>>
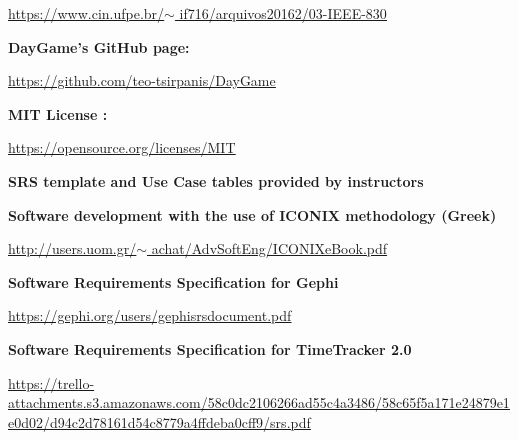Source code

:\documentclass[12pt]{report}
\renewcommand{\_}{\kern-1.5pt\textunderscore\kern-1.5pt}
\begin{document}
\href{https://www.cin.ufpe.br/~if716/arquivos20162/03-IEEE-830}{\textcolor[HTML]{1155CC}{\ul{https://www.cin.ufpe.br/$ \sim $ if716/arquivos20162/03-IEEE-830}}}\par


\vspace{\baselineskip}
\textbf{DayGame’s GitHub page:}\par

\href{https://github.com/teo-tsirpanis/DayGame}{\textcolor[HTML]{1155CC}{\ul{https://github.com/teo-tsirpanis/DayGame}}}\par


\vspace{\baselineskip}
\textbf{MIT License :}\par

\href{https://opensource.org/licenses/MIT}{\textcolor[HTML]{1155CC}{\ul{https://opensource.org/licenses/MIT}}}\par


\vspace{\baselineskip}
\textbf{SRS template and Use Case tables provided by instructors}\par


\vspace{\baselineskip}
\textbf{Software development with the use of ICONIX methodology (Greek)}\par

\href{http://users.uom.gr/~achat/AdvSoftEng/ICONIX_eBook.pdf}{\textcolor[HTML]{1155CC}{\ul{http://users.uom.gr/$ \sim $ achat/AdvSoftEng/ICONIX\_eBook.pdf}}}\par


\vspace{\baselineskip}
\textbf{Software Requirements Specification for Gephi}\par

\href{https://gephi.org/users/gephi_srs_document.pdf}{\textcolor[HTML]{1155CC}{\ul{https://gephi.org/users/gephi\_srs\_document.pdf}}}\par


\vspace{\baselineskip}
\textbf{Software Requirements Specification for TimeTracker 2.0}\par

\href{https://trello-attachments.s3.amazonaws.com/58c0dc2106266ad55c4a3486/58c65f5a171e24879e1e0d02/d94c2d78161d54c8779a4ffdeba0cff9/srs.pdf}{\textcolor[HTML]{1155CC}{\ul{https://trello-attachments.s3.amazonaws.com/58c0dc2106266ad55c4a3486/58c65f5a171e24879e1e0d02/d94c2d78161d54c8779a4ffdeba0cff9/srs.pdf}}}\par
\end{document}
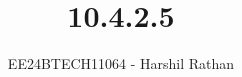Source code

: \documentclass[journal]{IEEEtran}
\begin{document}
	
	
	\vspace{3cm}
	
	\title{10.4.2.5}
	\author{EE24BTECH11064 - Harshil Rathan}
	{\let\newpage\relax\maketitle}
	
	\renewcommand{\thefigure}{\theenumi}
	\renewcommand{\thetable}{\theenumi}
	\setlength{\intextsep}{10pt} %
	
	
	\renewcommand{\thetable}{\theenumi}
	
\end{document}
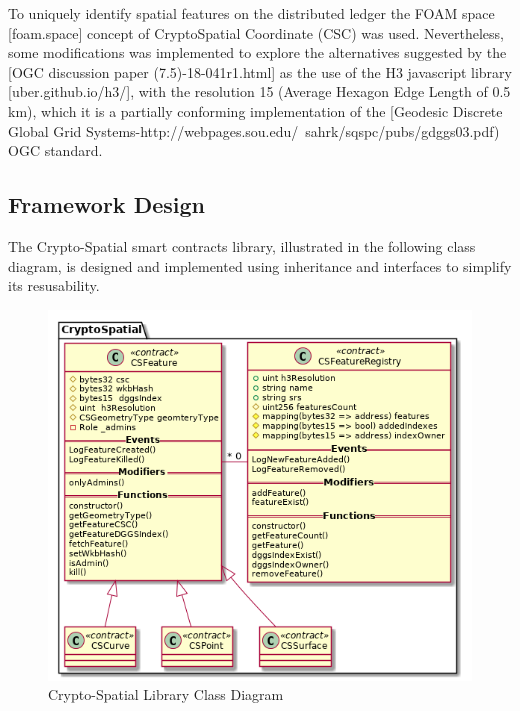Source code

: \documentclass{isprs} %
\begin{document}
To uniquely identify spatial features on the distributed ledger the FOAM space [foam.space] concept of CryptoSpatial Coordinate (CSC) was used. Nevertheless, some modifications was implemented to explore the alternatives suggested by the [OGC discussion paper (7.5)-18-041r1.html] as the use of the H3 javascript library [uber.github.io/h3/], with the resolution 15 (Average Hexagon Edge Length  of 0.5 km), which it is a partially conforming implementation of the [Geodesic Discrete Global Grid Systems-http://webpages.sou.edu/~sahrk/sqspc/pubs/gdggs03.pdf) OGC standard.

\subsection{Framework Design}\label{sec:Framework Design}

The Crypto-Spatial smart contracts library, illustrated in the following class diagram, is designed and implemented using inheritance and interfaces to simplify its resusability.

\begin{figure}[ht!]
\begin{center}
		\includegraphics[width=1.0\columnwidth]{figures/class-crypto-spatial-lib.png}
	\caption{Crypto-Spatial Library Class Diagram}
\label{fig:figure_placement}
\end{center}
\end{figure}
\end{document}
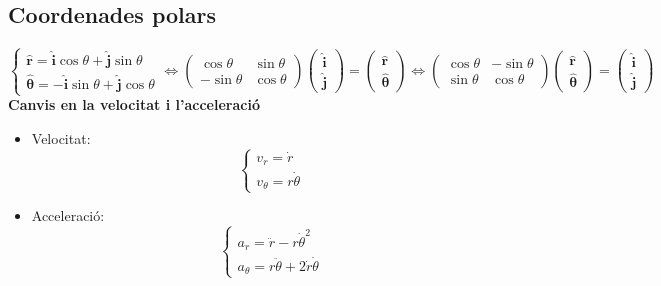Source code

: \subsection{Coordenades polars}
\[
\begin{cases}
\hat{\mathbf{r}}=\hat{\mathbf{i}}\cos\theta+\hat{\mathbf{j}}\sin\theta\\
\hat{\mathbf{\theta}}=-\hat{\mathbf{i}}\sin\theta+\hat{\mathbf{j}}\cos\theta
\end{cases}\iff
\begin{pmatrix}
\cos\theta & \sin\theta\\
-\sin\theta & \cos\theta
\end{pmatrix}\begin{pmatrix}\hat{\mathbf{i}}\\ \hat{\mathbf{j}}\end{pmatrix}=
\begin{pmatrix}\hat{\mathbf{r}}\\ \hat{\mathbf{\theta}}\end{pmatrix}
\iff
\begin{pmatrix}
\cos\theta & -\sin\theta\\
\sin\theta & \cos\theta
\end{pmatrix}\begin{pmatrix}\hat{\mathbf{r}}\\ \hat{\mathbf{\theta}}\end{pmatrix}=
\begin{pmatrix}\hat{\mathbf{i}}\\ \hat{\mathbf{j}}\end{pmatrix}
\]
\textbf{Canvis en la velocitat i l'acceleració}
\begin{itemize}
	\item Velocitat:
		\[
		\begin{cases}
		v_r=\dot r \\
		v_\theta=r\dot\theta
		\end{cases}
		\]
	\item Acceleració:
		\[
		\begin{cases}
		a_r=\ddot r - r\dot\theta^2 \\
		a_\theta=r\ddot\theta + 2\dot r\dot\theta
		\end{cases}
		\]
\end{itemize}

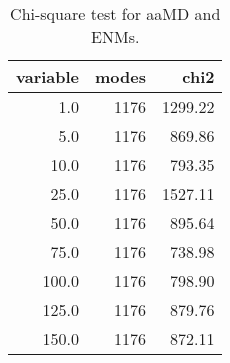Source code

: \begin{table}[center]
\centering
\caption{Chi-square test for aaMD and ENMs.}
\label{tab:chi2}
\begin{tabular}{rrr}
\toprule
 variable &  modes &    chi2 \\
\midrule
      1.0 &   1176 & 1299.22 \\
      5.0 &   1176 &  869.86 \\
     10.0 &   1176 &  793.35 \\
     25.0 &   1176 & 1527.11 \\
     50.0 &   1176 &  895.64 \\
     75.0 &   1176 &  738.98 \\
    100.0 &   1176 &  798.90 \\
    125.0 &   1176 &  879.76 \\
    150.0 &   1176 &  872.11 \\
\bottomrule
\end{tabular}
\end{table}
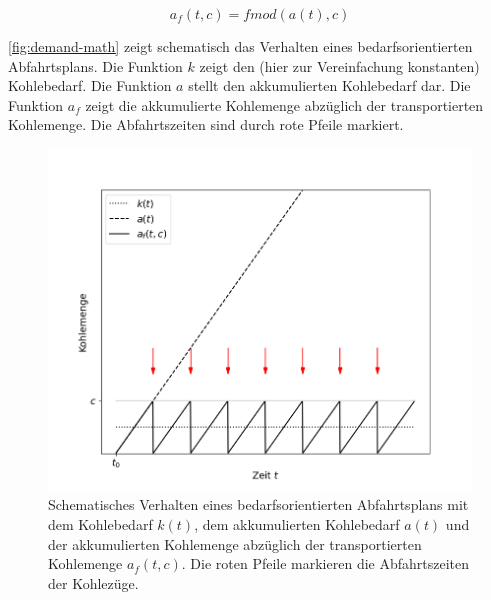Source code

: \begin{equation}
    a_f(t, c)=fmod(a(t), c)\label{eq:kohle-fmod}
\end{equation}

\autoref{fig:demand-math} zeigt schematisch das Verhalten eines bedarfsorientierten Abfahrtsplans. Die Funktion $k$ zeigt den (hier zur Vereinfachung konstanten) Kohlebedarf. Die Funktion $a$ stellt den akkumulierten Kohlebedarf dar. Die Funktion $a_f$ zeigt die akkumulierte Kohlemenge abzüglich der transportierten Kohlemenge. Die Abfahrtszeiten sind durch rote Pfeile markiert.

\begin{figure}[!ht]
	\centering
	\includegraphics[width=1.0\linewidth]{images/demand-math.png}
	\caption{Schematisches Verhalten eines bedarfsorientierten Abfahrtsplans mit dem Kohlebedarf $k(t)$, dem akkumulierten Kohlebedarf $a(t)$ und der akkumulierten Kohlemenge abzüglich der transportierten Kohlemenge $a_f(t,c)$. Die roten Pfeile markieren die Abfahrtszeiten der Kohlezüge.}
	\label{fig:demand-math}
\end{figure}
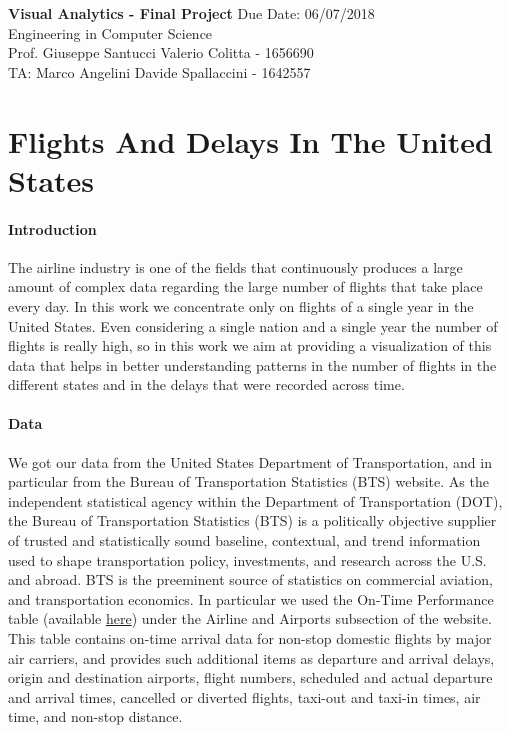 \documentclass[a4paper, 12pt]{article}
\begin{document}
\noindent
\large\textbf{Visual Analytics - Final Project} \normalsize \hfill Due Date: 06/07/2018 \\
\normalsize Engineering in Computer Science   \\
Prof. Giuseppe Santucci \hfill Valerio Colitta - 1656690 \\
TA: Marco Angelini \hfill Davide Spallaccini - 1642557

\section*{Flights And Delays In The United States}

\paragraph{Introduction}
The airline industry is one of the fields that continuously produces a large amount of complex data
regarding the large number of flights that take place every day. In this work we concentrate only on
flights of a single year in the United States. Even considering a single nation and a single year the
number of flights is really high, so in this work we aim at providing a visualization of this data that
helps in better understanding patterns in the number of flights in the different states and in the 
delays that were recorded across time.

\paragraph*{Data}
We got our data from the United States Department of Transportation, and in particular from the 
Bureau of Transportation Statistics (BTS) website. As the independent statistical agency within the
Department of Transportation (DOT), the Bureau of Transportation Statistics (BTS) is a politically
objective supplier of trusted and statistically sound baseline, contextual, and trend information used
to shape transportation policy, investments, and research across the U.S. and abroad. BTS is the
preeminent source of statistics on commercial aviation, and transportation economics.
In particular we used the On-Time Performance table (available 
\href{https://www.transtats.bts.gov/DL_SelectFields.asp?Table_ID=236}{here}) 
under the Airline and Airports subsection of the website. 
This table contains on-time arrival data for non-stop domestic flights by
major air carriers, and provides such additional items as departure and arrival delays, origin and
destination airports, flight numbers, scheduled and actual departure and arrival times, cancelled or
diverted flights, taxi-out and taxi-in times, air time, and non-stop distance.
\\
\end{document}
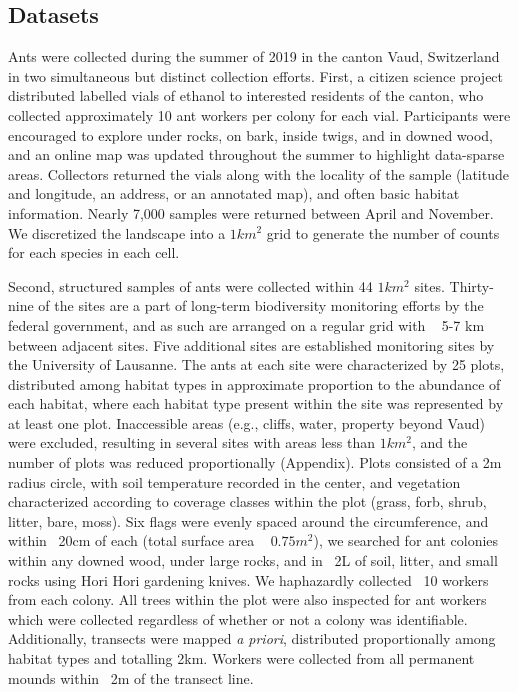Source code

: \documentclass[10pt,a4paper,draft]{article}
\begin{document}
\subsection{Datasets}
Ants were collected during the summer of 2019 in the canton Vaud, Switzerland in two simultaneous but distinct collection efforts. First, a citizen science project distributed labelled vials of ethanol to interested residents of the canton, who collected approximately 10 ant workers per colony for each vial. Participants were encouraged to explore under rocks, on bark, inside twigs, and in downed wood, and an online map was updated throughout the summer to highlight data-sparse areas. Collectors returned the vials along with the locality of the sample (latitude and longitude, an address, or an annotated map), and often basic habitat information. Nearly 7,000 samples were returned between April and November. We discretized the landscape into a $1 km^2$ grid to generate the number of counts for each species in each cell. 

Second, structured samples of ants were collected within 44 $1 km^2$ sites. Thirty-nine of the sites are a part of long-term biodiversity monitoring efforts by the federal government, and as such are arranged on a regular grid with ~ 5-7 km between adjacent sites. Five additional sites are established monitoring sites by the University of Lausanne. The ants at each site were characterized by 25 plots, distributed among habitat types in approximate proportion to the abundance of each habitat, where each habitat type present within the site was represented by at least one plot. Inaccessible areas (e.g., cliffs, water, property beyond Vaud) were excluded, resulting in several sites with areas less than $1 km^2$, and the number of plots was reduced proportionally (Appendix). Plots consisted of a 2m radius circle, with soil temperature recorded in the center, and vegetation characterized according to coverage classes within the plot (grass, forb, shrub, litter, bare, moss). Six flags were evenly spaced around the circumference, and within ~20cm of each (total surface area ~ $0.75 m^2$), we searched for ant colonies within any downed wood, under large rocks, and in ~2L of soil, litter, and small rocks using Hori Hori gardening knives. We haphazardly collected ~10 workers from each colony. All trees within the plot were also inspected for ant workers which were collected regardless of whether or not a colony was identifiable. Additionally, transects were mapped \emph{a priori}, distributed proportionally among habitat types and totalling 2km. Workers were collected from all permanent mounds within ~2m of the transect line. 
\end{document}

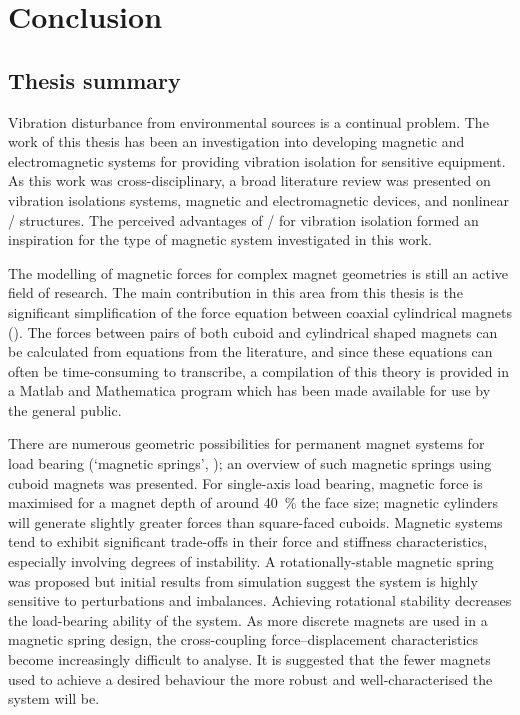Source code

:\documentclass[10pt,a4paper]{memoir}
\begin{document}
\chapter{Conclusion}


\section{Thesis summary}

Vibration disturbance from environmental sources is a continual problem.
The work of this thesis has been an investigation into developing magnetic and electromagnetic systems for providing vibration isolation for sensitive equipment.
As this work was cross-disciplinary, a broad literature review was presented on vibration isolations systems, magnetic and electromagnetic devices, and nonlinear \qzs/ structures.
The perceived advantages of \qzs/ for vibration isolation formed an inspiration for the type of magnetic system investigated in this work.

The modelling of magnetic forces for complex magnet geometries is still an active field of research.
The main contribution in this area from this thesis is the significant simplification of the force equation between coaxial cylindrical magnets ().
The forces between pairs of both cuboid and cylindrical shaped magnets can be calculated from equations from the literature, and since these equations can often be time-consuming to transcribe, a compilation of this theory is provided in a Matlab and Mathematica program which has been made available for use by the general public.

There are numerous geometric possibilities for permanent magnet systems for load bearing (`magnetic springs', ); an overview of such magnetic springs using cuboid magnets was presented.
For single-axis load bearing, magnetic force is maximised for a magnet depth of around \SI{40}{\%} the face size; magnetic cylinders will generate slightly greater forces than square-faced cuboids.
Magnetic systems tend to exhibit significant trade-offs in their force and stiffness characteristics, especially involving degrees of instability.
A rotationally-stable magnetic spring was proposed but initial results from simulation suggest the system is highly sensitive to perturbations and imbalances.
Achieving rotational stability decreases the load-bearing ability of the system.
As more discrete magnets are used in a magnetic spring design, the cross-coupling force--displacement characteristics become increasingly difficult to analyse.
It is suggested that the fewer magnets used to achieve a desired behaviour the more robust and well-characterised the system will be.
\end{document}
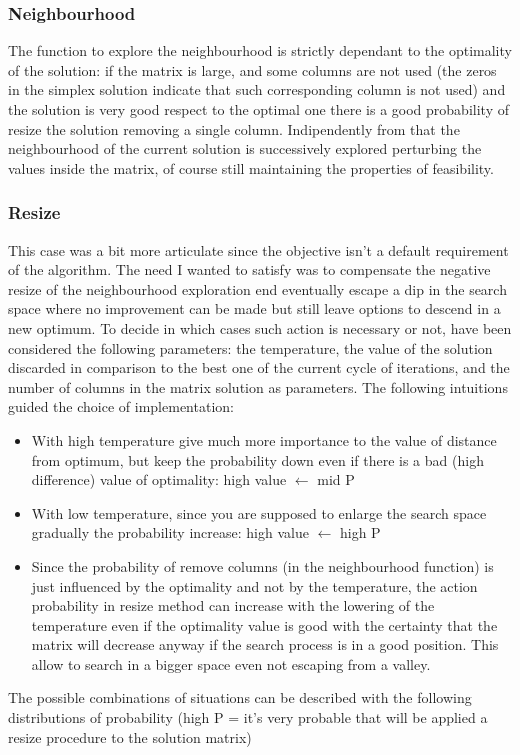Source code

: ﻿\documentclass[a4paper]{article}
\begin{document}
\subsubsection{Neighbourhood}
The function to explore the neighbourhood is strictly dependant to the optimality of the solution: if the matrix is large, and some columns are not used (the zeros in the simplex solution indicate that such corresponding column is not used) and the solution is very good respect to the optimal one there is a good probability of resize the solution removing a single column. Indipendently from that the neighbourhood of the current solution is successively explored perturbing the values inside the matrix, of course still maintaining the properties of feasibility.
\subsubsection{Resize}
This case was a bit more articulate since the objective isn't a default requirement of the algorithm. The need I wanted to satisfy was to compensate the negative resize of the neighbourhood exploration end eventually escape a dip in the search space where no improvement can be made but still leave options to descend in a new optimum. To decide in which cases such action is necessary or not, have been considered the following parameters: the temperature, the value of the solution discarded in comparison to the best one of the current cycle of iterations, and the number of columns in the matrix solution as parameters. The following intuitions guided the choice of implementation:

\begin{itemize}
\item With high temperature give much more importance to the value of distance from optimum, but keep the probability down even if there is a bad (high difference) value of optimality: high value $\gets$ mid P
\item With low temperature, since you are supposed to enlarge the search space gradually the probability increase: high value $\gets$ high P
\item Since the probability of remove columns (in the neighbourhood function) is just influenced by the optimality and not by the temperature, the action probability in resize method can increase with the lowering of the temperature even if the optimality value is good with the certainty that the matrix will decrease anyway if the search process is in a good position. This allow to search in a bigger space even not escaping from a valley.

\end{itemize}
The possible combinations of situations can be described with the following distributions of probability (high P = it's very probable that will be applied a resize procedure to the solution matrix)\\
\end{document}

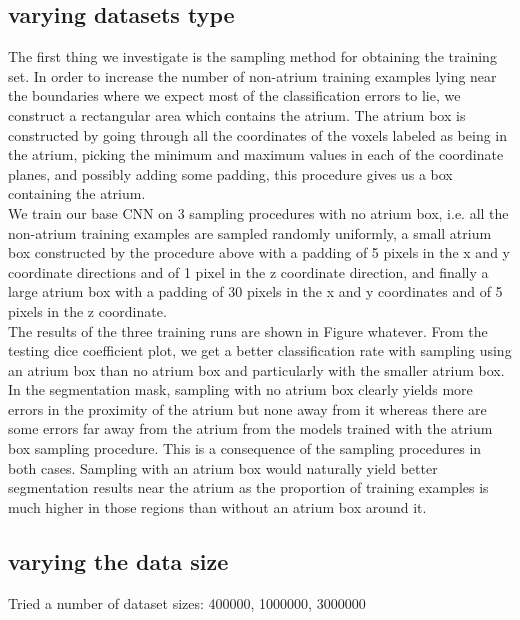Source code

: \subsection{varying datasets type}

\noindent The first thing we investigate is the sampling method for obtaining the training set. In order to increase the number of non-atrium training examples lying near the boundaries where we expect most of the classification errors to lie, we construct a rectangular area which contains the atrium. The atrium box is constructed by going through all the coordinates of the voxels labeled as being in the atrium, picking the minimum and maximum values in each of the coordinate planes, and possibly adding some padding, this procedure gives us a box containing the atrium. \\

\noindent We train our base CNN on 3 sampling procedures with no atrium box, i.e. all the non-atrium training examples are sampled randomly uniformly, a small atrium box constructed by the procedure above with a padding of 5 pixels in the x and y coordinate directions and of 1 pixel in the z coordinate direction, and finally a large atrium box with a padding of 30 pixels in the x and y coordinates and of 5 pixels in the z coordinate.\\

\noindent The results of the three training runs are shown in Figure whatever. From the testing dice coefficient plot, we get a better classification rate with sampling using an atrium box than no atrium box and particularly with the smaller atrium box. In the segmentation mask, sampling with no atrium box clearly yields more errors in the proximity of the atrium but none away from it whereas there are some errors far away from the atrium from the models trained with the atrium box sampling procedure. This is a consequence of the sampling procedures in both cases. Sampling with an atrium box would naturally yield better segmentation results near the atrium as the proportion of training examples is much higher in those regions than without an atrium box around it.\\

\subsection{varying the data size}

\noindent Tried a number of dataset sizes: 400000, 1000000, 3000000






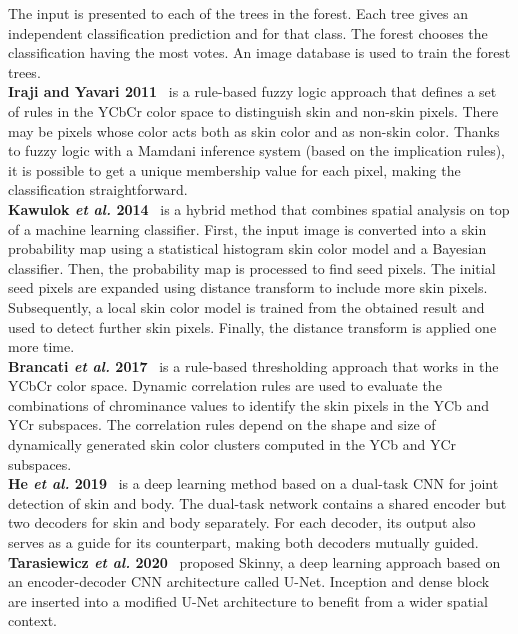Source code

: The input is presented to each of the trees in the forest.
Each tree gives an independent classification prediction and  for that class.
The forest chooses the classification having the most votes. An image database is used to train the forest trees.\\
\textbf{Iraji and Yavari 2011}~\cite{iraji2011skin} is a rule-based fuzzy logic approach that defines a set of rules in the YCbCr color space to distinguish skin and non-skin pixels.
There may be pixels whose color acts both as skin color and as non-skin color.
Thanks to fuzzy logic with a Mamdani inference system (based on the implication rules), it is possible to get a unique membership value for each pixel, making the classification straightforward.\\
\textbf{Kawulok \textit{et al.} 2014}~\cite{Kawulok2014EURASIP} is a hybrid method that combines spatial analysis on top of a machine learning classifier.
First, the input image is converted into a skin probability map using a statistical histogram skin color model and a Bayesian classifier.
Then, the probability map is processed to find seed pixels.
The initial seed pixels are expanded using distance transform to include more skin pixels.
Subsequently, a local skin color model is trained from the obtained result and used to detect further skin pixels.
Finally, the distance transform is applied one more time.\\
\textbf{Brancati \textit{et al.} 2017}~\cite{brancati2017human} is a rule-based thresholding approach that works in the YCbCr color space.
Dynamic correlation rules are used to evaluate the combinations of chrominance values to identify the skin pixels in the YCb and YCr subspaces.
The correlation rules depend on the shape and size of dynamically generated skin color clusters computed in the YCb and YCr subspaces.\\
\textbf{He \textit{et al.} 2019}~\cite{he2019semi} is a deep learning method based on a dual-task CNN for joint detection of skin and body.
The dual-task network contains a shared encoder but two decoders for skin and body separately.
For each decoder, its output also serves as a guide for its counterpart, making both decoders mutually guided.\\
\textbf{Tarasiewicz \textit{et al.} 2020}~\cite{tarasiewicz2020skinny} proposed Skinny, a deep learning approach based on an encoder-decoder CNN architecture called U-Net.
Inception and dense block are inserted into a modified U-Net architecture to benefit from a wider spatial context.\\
<<
Problem to work on -> Say how many lines in the entries include the string "approach", and write nothing besides that number.

Your response -> 3